While faculty are present to mentor the work of students, students exercise significant autonomy in pursuing various focuses. 

“CCRMA is a research center in which the student gets to really pursue their own dreams,” said fourth-year Ph.D. student Kunwoo Kim M.A. ’19. “We’re not tied to the professor’s research, but we get to pursue our own.”

During his time at CCRMA, Scott Teiichi Oshiro Ph.D. ’23 studied jazz improvisation using quantum computing and acoustics. 

“Everybody’s doing different things, so everybody has a different perspective. They give you really useful feedback on your own work,” Oshiro said. “Then you get exposed to so many different kinds of intersections of music, art and technology.”  

On the other hand, seeking out collaboration and making connections with colleagues at CCRMA can be challenging when everyone is paving their own distinct paths.

“There’s no guarantee that other people are going to be doing things that you’re doing or are interested in, so sometimes finding collaborators can be difficult,” said fourth-year Ph.D. student Lloyd May. 

“For colleagues who are maybe a bit more reserved or learned English as a second language, there are not a lot of formal ways to establish collaborations,” May said.

CCRMA did not respond to a request for comment.

Other center affiliates describe the center’s classes as very tight-knit.

Brought together through “the beautiful, black sheep of Stanford,” CCRMA students thrive in the “funky, creative, curiosity-driven [center],” Noufi said. 

CCRMA alumni remain active and maintain connections with the program long after graduation, said Senyuan Fan M.A. ’24. 

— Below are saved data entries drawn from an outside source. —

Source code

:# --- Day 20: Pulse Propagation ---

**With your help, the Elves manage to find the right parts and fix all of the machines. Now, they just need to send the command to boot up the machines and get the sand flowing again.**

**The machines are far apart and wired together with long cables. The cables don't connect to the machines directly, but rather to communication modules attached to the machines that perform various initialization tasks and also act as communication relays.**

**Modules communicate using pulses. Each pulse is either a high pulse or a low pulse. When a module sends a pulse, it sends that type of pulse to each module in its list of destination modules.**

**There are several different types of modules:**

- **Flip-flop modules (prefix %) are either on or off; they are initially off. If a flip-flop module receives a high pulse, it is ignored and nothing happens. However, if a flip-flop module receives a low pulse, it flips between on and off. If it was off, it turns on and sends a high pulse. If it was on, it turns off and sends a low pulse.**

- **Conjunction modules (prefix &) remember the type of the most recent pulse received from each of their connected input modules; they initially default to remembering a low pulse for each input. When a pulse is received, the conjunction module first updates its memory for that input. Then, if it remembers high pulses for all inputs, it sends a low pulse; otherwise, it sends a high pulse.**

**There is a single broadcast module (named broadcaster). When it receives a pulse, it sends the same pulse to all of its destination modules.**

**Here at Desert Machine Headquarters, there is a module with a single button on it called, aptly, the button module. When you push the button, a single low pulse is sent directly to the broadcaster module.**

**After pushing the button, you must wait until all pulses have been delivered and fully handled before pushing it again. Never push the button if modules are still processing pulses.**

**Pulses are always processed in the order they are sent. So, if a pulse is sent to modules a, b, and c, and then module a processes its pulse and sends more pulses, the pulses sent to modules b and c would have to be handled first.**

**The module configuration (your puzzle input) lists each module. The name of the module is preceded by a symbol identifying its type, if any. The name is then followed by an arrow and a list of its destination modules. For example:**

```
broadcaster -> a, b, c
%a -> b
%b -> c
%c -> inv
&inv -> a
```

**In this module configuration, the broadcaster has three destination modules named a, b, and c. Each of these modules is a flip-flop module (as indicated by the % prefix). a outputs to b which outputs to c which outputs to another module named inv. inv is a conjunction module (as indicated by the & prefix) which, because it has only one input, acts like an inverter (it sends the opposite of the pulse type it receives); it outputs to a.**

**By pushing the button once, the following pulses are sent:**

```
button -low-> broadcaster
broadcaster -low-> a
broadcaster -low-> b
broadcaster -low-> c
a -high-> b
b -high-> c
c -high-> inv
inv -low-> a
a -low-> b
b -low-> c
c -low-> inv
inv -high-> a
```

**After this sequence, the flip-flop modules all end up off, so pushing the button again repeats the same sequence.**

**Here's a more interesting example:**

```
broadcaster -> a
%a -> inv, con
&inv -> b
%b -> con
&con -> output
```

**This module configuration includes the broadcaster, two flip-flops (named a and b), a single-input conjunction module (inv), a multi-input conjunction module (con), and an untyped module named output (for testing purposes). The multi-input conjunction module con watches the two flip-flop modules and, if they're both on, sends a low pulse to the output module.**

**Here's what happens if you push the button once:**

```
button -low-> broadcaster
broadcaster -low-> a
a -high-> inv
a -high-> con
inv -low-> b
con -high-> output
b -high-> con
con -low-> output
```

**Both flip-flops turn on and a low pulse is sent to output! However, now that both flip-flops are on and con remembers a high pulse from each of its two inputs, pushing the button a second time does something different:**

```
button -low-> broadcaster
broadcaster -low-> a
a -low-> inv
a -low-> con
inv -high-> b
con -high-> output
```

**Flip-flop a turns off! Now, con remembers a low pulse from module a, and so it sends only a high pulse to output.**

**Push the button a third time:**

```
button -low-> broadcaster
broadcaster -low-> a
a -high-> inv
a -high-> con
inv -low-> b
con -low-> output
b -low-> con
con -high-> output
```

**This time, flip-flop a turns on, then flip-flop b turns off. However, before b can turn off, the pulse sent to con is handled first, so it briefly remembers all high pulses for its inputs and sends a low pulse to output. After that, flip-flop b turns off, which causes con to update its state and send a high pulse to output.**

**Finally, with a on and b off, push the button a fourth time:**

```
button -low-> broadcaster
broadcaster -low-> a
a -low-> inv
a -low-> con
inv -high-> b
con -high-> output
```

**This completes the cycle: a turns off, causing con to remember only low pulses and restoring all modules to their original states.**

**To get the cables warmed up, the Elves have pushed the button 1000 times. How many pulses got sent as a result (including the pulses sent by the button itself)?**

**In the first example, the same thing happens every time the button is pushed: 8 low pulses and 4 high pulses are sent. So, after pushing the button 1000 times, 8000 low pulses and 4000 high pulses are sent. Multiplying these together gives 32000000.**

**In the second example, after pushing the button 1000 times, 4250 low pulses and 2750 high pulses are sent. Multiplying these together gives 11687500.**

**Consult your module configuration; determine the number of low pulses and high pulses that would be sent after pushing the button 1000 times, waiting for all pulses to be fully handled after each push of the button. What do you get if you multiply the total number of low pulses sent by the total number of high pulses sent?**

“People who graduate are going into the industry in Silicon Valley or going to other schools, but we are still kind of bonded by the concept of CCRMA alumni,” Fan said. “We have a lot of seminars with alumni from industry every week.”

Inspired by the community, many students return to the center for further education.

The community was “the reason that I decided to stay for my Ph.D.,” said fifth-year Ph.D. student Barbara Nerness M.A. ’24. “I love it. It feels like more than just a place where I work. It’s like close friends.”